Cronbach’s alpha (Cronbach, 1951) is one of the most widely reported indicators of scale reliability in the social sciences. It has some conveniences over other measures of reliability, and it has some drawbacks as well. There are also many misconceptions about the appropriate use of alpha. In this section we will review the strengths, weaknesses, uses, and misuses of alpha. However, let us start by reviewing the original goal for alpha.

Prior to Cronbach’s seminal work in this area, the reliability of a scale in a particular sample[1] was evaluated through methods such as test-retest correlations. This type of reliability is still discussed today in psychometrics textbooks, but it has serious drawbacks. These can include the difficulty of convening the same group of individuals to retake instruments, memory effects, and attenuation that are due to real change between administrations. Another serious drawback is particular to constructs (e.g., mood, content knowledge) that are expected to change over time. Thus, as Cronbach himself put it, test-retest reliability is generally best considered as an index of stability rather than reliability per se.

The split-half reliability estimate was also developed early in the 20th century. To perform this evaluation, items are divided into two groups (most commonly, even- and odd-numbered items) and scored. Those two scores are then compared as a proxy for an immediate test-retest correlation. This, too, has drawbacks—the number of items is halved, there is some doubt as to whether the two groups of items are parallel, and different splits of items can yield different coefficients. The Spearman-Brown correction was developed to help correct for the reduction in item number and to give a coefficient that is intended to be similar to the test-retest coefficient. As Cronbach (1951) pointed out, this coefficient is best characterized as an indicator of equivalence between two forms, much as today we also talk about parallel forms.

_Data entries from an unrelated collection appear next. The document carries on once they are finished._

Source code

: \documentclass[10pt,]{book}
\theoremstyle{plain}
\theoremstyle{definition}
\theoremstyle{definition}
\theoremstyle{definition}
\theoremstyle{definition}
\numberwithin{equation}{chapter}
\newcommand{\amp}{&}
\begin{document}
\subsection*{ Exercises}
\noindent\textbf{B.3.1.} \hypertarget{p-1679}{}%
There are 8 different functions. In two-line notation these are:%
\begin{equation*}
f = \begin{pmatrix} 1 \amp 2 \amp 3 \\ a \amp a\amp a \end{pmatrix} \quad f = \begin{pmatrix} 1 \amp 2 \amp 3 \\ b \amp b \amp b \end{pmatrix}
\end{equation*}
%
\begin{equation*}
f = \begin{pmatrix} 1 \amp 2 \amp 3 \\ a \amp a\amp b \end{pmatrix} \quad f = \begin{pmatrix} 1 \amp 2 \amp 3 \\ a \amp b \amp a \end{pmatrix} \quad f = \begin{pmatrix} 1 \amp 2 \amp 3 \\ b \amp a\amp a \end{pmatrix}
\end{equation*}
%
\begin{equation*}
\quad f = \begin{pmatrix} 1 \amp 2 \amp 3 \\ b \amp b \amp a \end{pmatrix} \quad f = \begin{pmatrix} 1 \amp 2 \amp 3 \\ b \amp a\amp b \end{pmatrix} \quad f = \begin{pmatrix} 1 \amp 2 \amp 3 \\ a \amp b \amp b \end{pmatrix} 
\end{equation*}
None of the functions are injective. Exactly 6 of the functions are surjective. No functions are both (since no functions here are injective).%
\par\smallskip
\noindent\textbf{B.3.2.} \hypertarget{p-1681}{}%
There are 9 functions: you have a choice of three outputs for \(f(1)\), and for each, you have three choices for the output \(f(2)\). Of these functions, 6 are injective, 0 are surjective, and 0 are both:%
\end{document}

The Kuder Richardson Formula 20 (KR-20) and Cronbach’s alpha were developed to address some of the concerns over other forms of reliability, particularly split-half reliability. KR-20 was developed first as a method to compute reliability for items scored dichotomously, as either “0” or “1”, as they often are for academic tests or personality inventories (such as the Geriatric Depression Scale that we use as an example earlier in the book). Afterward, the mechanics behind KR-20 was further refined to create alpha, a measure of reliability that is more general than KR-20 and applicable to items with dichotomous or continuous scales. Both measures will yield the same estimate from dichotomous data, but only alpha can estimate reliability for a non-dichotomous scale. Thus, alpha has emerged as the most general and preferred indicator of reliability in modern statistical methodology. Others have further extended the use of alpha through development of a test to determine whether alpha is the same across two samples (Feldt, 1980), and methods to estimate of confidence intervals for alpha (see Barnette, 2005).[2]

The correct interpretation of alpha. Cronbach (1951) himself wrote and provided proofs for several assertions about alpha:

As Nunnally & Bernstein (1994, p. 235) distill from all this, alpha is an expected correlation between one test and an alternative form of the test containing the same number of items. The square root of alpha is also, as they point out, the correlation between the score on a scale and errorless “true scores.” Let us unpack this for a moment.

This means that if one has an alpha of 0.80 for a scale, it should be interpreted as the expected correlation between that scale and another scale sampled from the same domain of items, and with the same covariance and number of items. The square root of 0.80 is 0.89, which represents an estimate of the correlation between that score and the “true scores” for that construct. As you probably know, the square of a correlation is an estimate of shared variance, so squaring this number leads us back to the proportion of “true score” in the measurement: .80. Finally, we can subtract our “true score” variance from our total variance to get an estimate of our proportion of error variance in the measurement, in this case 20%. Thus, a scale with an alpha of .80 includes approximately 20% error.

What alpha is not. Alpha is not a measure of unidimensionality (an indicator that a scale is measuring a single construct rather than multiple related constructs) as is often thought (Cortina, 1993; Schmitt, 1996). Unidimensionality is an important assumption of alpha, in that scales that are multidimensional will cause alpha to be under-estimated if not assessed separately for each dimension, but high values for alpha are not necessarily indicators of unidimensionality (e.g., Cortina, 1993; Schmitt, 1996).

Also, as we mentioned before, alpha is not a characteristic of the instrument, but rather it is a characteristic of the sample in which the instrument was used. A biased, unrepresentative, or small sample could produce a very different estimate than a large, representative sample. Furthermore, the estimates from one large, supposedly representative sample can differ from another, and the results in one population can most certainly differ from another. This is why we place such an emphasis on replication. Replication is necessary to support the reliability of an instrument. In addition, the reliability of an established instrument must be re-established when using the instrument with a new population.